Yes, there was the massive evolution in ski technology with the adaptation of the parabolic ski nearly 30 years ago and course setting has been through multiple variations, but beyond that fundamental technique is still as relatable now as it was back then. To be a fast ski racer you must maximize your time down the fall line, optimize conservation of energy generated at the apex, maintain momentum, and minimize all forces of drag in aerodynamics and the coefficient of friction. It’s an equation of optimization dependent on given variables – discipline, snow surface, course set, terrain, etc. Whoever can best master these all together will be the victor time and time again. This is the foundation that I focus on when I spend time examining the best racers in the world.


I cannot say how many hours a year I spend analyzing ski video, but it must be well in the hundreds. Depending on which event I am studying there tends to be one or two key athletes that I spend the most time on. Usually, they are someone that is either dominant or shows an elite level of speed and ability relative to the rest of the world. The following is a composition of who my most watched fellow competitors are and the main reasons why I find them so interesting to watch. To make this more concise I have broken it down into two parts with this first article concentrating on tech skiers and then later, a secondary piece will zero in on my favorite speed skiers.


Before I get started, I should note that this catalog is composed only of male ski racers purely due to the physiological and equipment differences between men and women. For me, there are large enough disparities between genders to justify only personally focusing on the men as examples to best mirror my own skiing from. If you happen to be an aspiring skier then by all means take in as much high-quality skiing as you can, whether it be Mikaela Shiffrin or Marcel Hirscher, it will certainly still benefit you.




Clement Noel, France DOB 5/3/1997

There is no other slalom skier in my mind right now that has a top speed as fast as Clement Noel. This was notable in the first slalom race of the season in Val d’Isere, which he won by over a second, and again was only one gate away (one!) from the repeat domination win in Madonna. Taking away the unfortunate mistakes he has had of late, it is difficult to deny where his ability is this year.

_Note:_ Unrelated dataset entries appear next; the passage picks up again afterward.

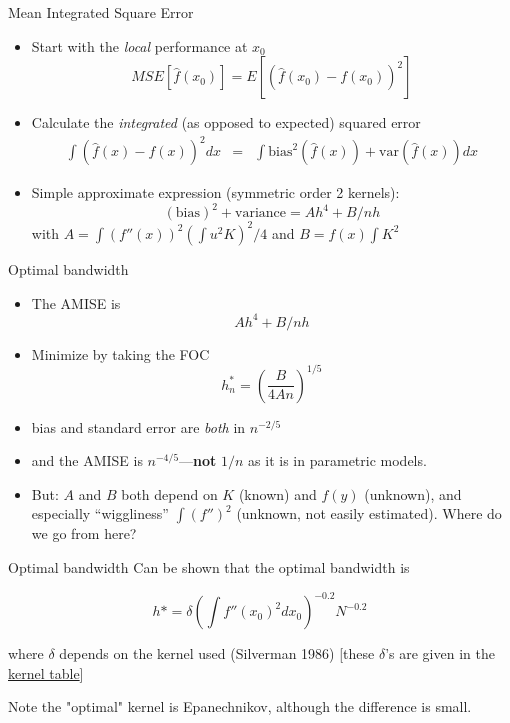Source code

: \begin{frame}{Mean Integrated Square Error}
  \begin{itemize}
    \item Start with the \textit{local} performance at $x_0$
    $$ MSE \left[ \hat{f}(x_0) \right] = E \left[ \left( \hat{f}(x_0) - f(x_0) \right)^2 \right] $$
    \item Calculate the \textit{integrated} (as opposed to expected) squared error 
    \begin{align*}
      \int \left( {\hat f}(x)-f(x) \right)^2 dx &=& \int \mbox{bias} ^2 \left( {\hat f}(x) \right) + \mbox{var} \left( {\hat f}(x) \right) dx 
    \end{align*}

  \item Simple approximate expression (symmetric order 2 kernels): $$(\mbox{bias})^2+\mbox{variance}= A
  h^4+B/nh$$
  with $A=\int \left(f''(x)\right)^2 \left(\int u^2K\right)^2 /4$ and $B=f(x)\int K^2$

\end{itemize}  
\end{frame}

\begin{frame}{Optimal bandwidth}
  \begin{itemize}
  \item The AMISE is $$Ah^4+B/nh$$
  \item Minimize by taking the FOC 
    $$h^*_n=\left(\frac{B}{4An}\right)^{1/5}$$
  
  \item bias and standard error are \emph{both} in $n^{-2/5}$
  \item and the AMISE is $n^{-4/5}$---{\bf not} $1/n$ as it is in parametric models.
  
  \item But: $A$ and $B$ both depend on $K$ (known) and $f(y)$ (unknown), and
  especially ``wiggliness''
  $\int (f'')^2$ (unknown, not easily estimated). Where do we go from here? 
  \end{itemize}
\end{frame}

\begin{frame}{Optimal bandwidth}
  Can be shown that the optimal bandwidth is 
  
  $$h* = \delta \left( \int f''(x_0)^2dx_0\right)^{-0.2}N^{-0.2} $$

  where $\delta$ depends on the kernel used (Silverman 1986) [these $\delta$'s are given in the \href{fig:kernels}{kernel table}]

  Note the "optimal" kernel is Epanechnikov, although the difference is small. 

\end{frame}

To pick apart his technique from the couch that I will forever watch on, the first thing that stands out is how well he utilizes his length and stature. Noel stands tall and upright keeping his hips in line and driving forward always in the middle of his ski. Having such an athletic position allows for quick recoveries on the fly and in general more dynamic movements through the turn. Combining this hip position with his narrow stance allows him to arc into the top of the turn decisively, generate the power he needs at the apex and release into the next turn fluidly, all while keeping his center of mass moving down the fall line in an efficient manner. When everything clicks together for him, he can be a striking skier to watch and at times even makes it look a little too easy.



Giant Slalom

Marco Odermatt, Switzerland DOB 10/8/1997

Marco, so hot right now. Marco. Yes, that’s a Zoolander reference. To be honest, Marco Odermatt is my most favorite skier to watch right now (Kilde is a close second). At the time of this writing, he is leading the World Cup Overall standings by 390 points, the World Cup GS standings by 219, is sitting 2nd in SG, and 6th in DH. Not too shabby. Because he has emerged as a dominant force to be reckoned with across events – spoiler alert – he’ll also be getting a feature in my speed skier write up when that drops. For now, this will only be discussing what has made him the fastest Giant Slalom skier in the world.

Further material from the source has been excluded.